═════ Dataset entries
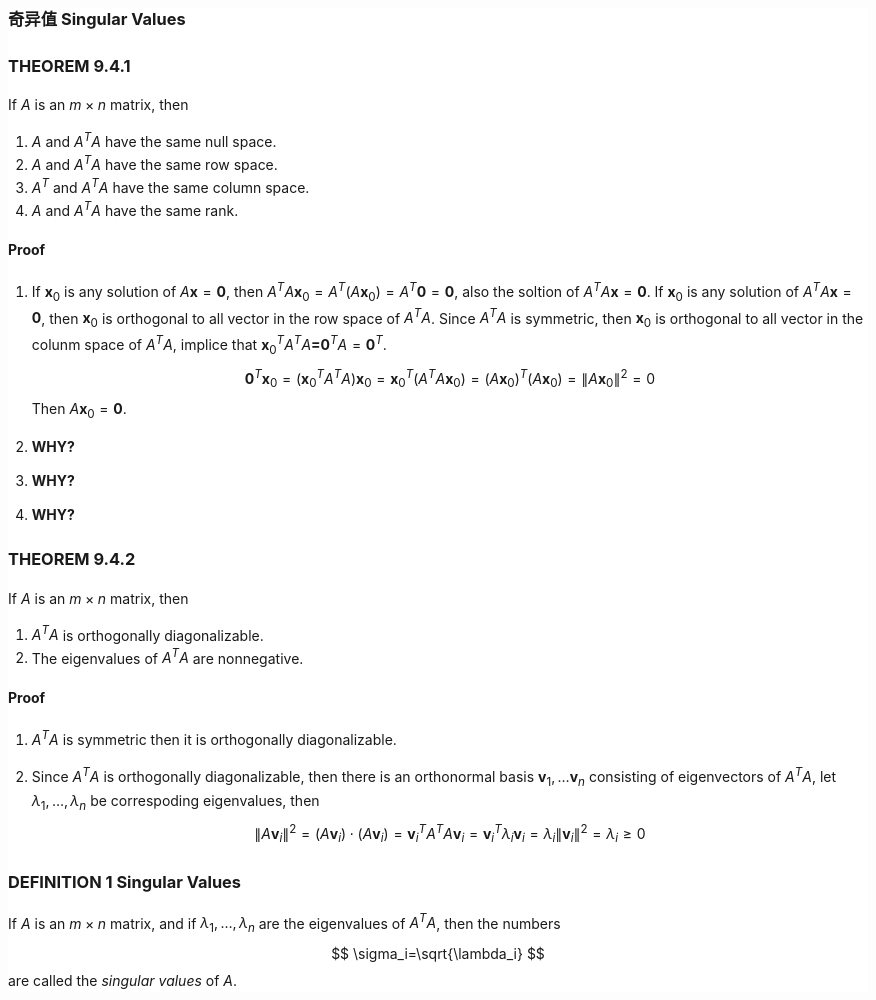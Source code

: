 ### 奇异值 Singular Values

### THEOREM 9.4.1

If $A$ is an $m\times n$ matrix, then

1. $A$ and $A^TA$ have the same null space.
2. $A$ and $A^TA$ have the same row space.
3. $A^T$ and $A^TA$ have the same column space.
4. $A$ and $A^TA$ have the same rank.

#### Proof

1. If $\mathbf x_0$ is any solution of $A\mathbf x=\mathbf 0$, then $A^TA\mathbf x_0=A^T(A\mathbf x_0)=A^T\mathbf 0=\mathbf 0$, also the soltion of $A^TA\mathbf x=\mathbf 0$.
   If $\mathbf x_0$ is any solution of $A^TA\mathbf x=\mathbf 0$, then $\mathbf x_0$ is orthogonal to all vector in the row space of $A^TA$. Since $A^TA$ is symmetric, then $\mathbf x_0$ is orthogonal to all vector in the colunm space of $A^TA$, implice that $\mathbf x_0^TA^TA\mathbf=\mathbf 0^TA=\mathbf0^T$.
   $$
   \mathbf0^T\mathbf x_0=(\mathbf x_0^TA^TA)\mathbf x_0=\mathbf x_0^T(A^TA\mathbf x_0)=(A\mathbf x_0)^T(A\mathbf x_0)=\|A\mathbf x_0\|^2=0
   $$
   Then $A\mathbf x_0=\mathbf 0$.

2. **WHY?**

3. **WHY?**

4. **WHY?**

### THEOREM 9.4.2

If $A$ is an $m\times n$ matrix, then

1. $A^TA$ is orthogonally diagonalizable.
2. The eigenvalues of $A^TA$ are nonnegative.

#### Proof

1. $A^TA$ is symmetric then it is orthogonally diagonalizable.

2. Since $A^TA$ is orthogonally diagonalizable, then there is an orthonormal basis $\mathbf v_1,\dots\mathbf v_n$ consisting of eigenvectors of $A^TA$, let $\lambda_1,\dots,\lambda_n$ be correspoding eigenvalues, then
   $$
   \|A\mathbf v_i\|^2=(A\mathbf v_i)\cdot(A\mathbf v_i)=\mathbf v_i^TA^TA\mathbf v_i=\mathbf v_i^T\lambda_i\mathbf v_i=\lambda_i\|\mathbf v_i\|^2=\lambda_i\ge0
   $$

### DEFINITION 1 Singular Values

If $A$ is an $m\times n$ matrix, and if $\lambda_1,\dots,\lambda_n$ are the eigenvalues of $A^TA$, then the numbers
$$
\sigma_i=\sqrt{\lambda_i}
$$
are called the *singular values* of $A$.

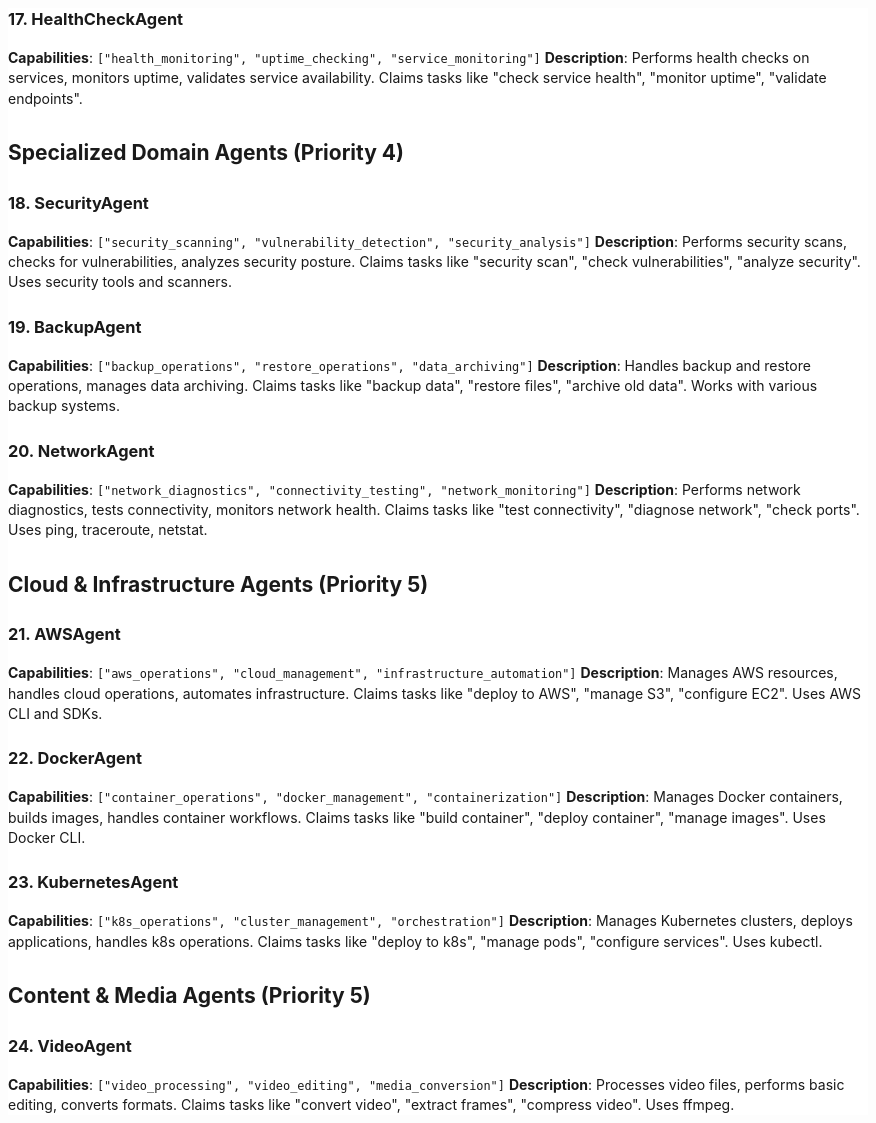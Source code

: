 ### 17. HealthCheckAgent
**Capabilities**: `["health_monitoring", "uptime_checking", "service_monitoring"]`
**Description**: Performs health checks on services, monitors uptime, validates service availability. Claims tasks like "check service health", "monitor uptime", "validate endpoints".

## Specialized Domain Agents (Priority 4)

### 18. SecurityAgent
**Capabilities**: `["security_scanning", "vulnerability_detection", "security_analysis"]`
**Description**: Performs security scans, checks for vulnerabilities, analyzes security posture. Claims tasks like "security scan", "check vulnerabilities", "analyze security". Uses security tools and scanners.

### 19. BackupAgent
**Capabilities**: `["backup_operations", "restore_operations", "data_archiving"]`
**Description**: Handles backup and restore operations, manages data archiving. Claims tasks like "backup data", "restore files", "archive old data". Works with various backup systems.

### 20. NetworkAgent
**Capabilities**: `["network_diagnostics", "connectivity_testing", "network_monitoring"]`
**Description**: Performs network diagnostics, tests connectivity, monitors network health. Claims tasks like "test connectivity", "diagnose network", "check ports". Uses ping, traceroute, netstat.

## Cloud & Infrastructure Agents (Priority 5)

### 21. AWSAgent
**Capabilities**: `["aws_operations", "cloud_management", "infrastructure_automation"]`
**Description**: Manages AWS resources, handles cloud operations, automates infrastructure. Claims tasks like "deploy to AWS", "manage S3", "configure EC2". Uses AWS CLI and SDKs.

### 22. DockerAgent
**Capabilities**: `["container_operations", "docker_management", "containerization"]`
**Description**: Manages Docker containers, builds images, handles container workflows. Claims tasks like "build container", "deploy container", "manage images". Uses Docker CLI.

### 23. KubernetesAgent
**Capabilities**: `["k8s_operations", "cluster_management", "orchestration"]`
**Description**: Manages Kubernetes clusters, deploys applications, handles k8s operations. Claims tasks like "deploy to k8s", "manage pods", "configure services". Uses kubectl.

## Content & Media Agents (Priority 5)

### 24. VideoAgent
**Capabilities**: `["video_processing", "video_editing", "media_conversion"]`
**Description**: Processes video files, performs basic editing, converts formats. Claims tasks like "convert video", "extract frames", "compress video". Uses ffmpeg.
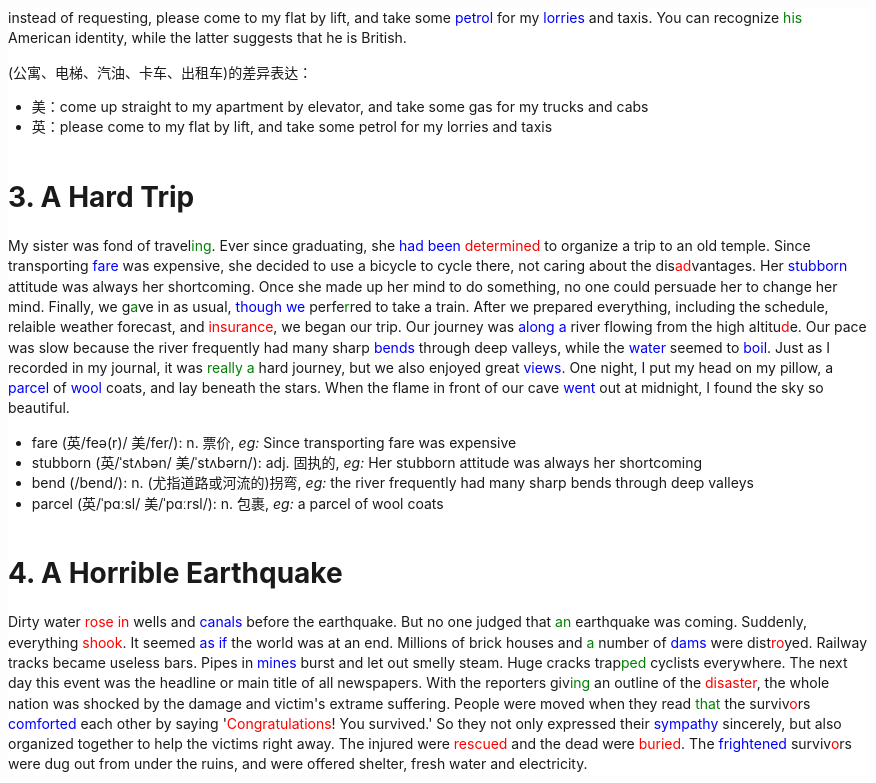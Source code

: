 instead of requesting, please come to my flat by lift, and take some <font color=Blue>petrol</font> for my <font color=Blue>lorries</font> and taxis.
You can recognize <font color=Green>his</font> American identity, while the latter suggests that he is British.

(公寓、电梯、汽油、卡车、出租车)的差异表达：
- 美：come up straight to my apartment by elevator, and take some gas for my trucks and cabs
- 英：please come to my flat by lift, and take some petrol for my lorries and taxis

# 3. A Hard Trip

My sister was fond of travel<font color=Green>ing</font>.
Ever since graduating, she <font color=Blue>had been</font> <font color=Red>determined</font> to organize a trip to an old temple.
Since transporting <font color=Blue>fare</font> was expensive, she decided to use a bicycle to cycle there, not caring about the dis<font color=Red>ad</font>vantages.
Her <font color=Blue>stubborn</font> attitude was always her shortcoming.
Once she made up her mind to do something, no one could persuade her to change her mind.
Finally, we g<font color=Green>a</font>ve in as usual, <font color=Blue>though we</font> perfe<font color=Green>r</font>red to take a train.
After we prepared everything, including the schedule, relaible weather forecast, and <font color=Red>insurance</font>, we began our trip.
Our journey was <font color=Blue>along a</font> river flowing from the high altitu<font color=red>d</font>e.
Our pace was slow because the river frequently had many sharp <font color=Blue>bends</font> through deep valleys, while the <font color=Blue>water</font> seemed to <font color=Blue>boil</font>.
Just as I recorded in my journal, it was <font color=Green>really a</font> hard journey, but we also enjoyed great <font color=Blue>views</font>.
One night, I put my head on my pillow, a <font color=Blue>parcel</font> of <font color=Blue>wool</font> coats, and lay beneath the stars.
When the flame in front of our cave <font color=Blue>went</font> out at midnight, I found the sky so beautiful.

- fare (英/feə(r)/ 美/fer/): n. 票价, *eg:* Since transporting fare was expensive
- stubborn (英/ˈstʌbən/ 美/ˈstʌbərn/): adj. 固执的, *eg:* Her stubborn attitude was always her shortcoming
- bend (/bend/): n. (尤指道路或河流的)拐弯, *eg:* the river frequently had many sharp bends through deep valleys
- parcel (英/ˈpɑːsl/ 美/ˈpɑːrsl/): n. 包裹, *eg:* a parcel of wool coats

# 4. A Horrible Earthquake

Dirty water <font color=Red>rose in</font> wells and <font color=blue>canals</font> before the earthquake.
But no one judged that <font color=green>an</font> earthquake was coming.
Suddenly, everything <font color=Red>shook</font>.
It seemed <font color=blue>as if</font> the world was at an end.
Millions of brick houses and <font color=green>a</font> number of <font color=blue>dams</font> were dist<font color=Red>ro</font>yed.
Railway tracks became useless bars.
Pipes in <font color=blue>mines</font> burst and let out smelly steam.
Huge cracks trap<font color=green>ped</font> cyclists everywhere.
The next day this event was the headline or main title of all newspapers.
With the reporters giv<font color=green>ing</font> an outline of the <font color=Red>disaster</font>, the whole nation was shocked by the damage and victim's extrame suffering.
People were moved when they read <font color=green>that</font> the surviv<font color=red>o</font>rs <font color=blue>comforted</font> each other by saying '<font color=Red>Congratulations</font>! You survived.'
So they not only expressed their <font color=blue>sympathy</font> sincerely, but also organized together to help the victims right away.
The injured were <font color=Red>rescued</font> and the dead were <font color=Red>buried</font>.
The <font color=blue>frightened</font> surviv<font color=red>o</font>rs were dug out from under the ruins, and were offered shelter, fresh water and electricity.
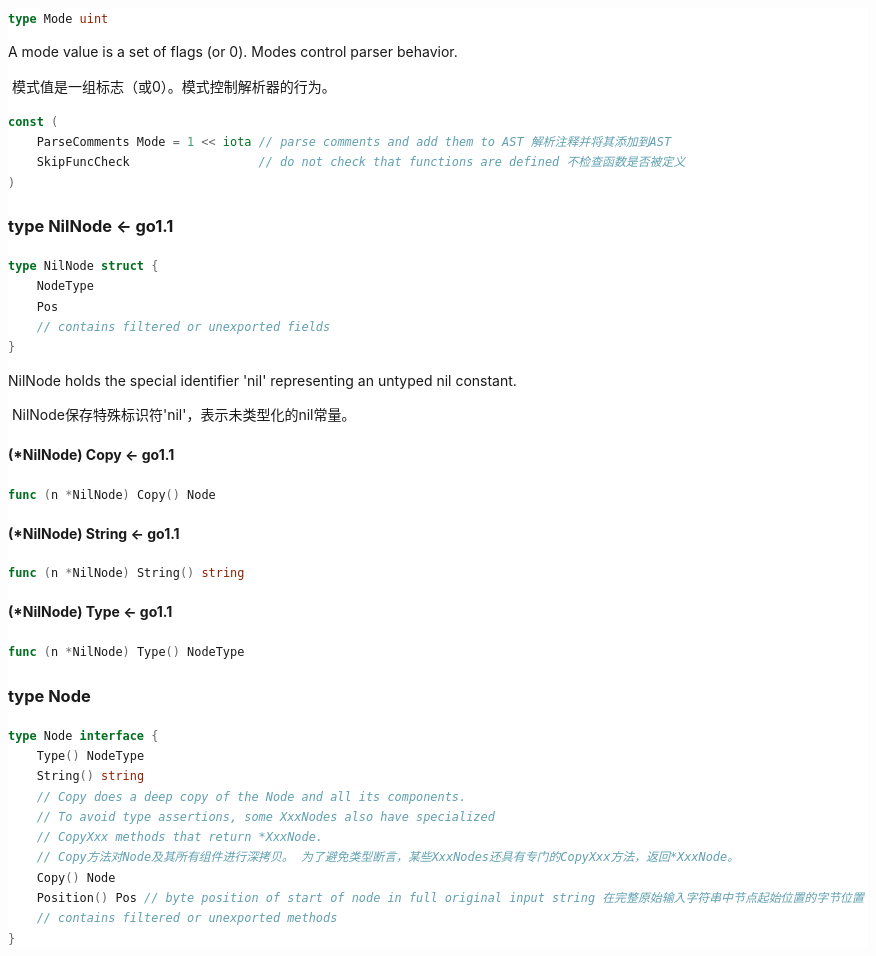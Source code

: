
 ``` go 
type Mode uint
```

A mode value is a set of flags (or 0). Modes control parser behavior.

​	模式值是一组标志（或0）。模式控制解析器的行为。

``` go 
const (
	ParseComments Mode = 1 << iota // parse comments and add them to AST 解析注释并将其添加到AST
	SkipFuncCheck                  // do not check that functions are defined 不检查函数是否被定义
)
```

### type NilNode  <- go1.1

``` go 
type NilNode struct {
	NodeType
	Pos
	// contains filtered or unexported fields
}
```

NilNode holds the special identifier 'nil' representing an untyped nil constant.

​	NilNode保存特殊标识符'nil'，表示未类型化的nil常量。

#### (*NilNode) Copy  <- go1.1

``` go 
func (n *NilNode) Copy() Node
```

#### (*NilNode) String  <- go1.1

``` go 
func (n *NilNode) String() string
```

#### (*NilNode) Type  <- go1.1

``` go 
func (n *NilNode) Type() NodeType
```

### type Node 

``` go 
type Node interface {
	Type() NodeType
	String() string
	// Copy does a deep copy of the Node and all its components.
	// To avoid type assertions, some XxxNodes also have specialized
	// CopyXxx methods that return *XxxNode.
    // Copy方法对Node及其所有组件进行深拷贝。 为了避免类型断言，某些XxxNodes还具有专门的CopyXxx方法，返回*XxxNode。
	Copy() Node
	Position() Pos // byte position of start of node in full original input string 在完整原始输入字符串中节点起始位置的字节位置
	// contains filtered or unexported methods
}
```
══════════
# What needs to be done:
From the line that contains "### type Node" down to the last line of the listing above, repeat each line exactly, and include nothing else.

# Exercise result:
### type Node 

``` go 
type Node interface {
	Type() NodeType
	String() string
	// Copy does a deep copy of the Node and all its components.
	// To avoid type assertions, some XxxNodes also have specialized
	// CopyXxx methods that return *XxxNode.
    // Copy方法对Node及其所有组件进行深拷贝。 为了避免类型断言，某些XxxNodes还具有专门的CopyXxx方法，返回*XxxNode。
	Copy() Node
	Position() Pos // byte position of start of node in full original input string 在完整原始输入字符串中节点起始位置的字节位置
	// contains filtered or unexported methods
}
```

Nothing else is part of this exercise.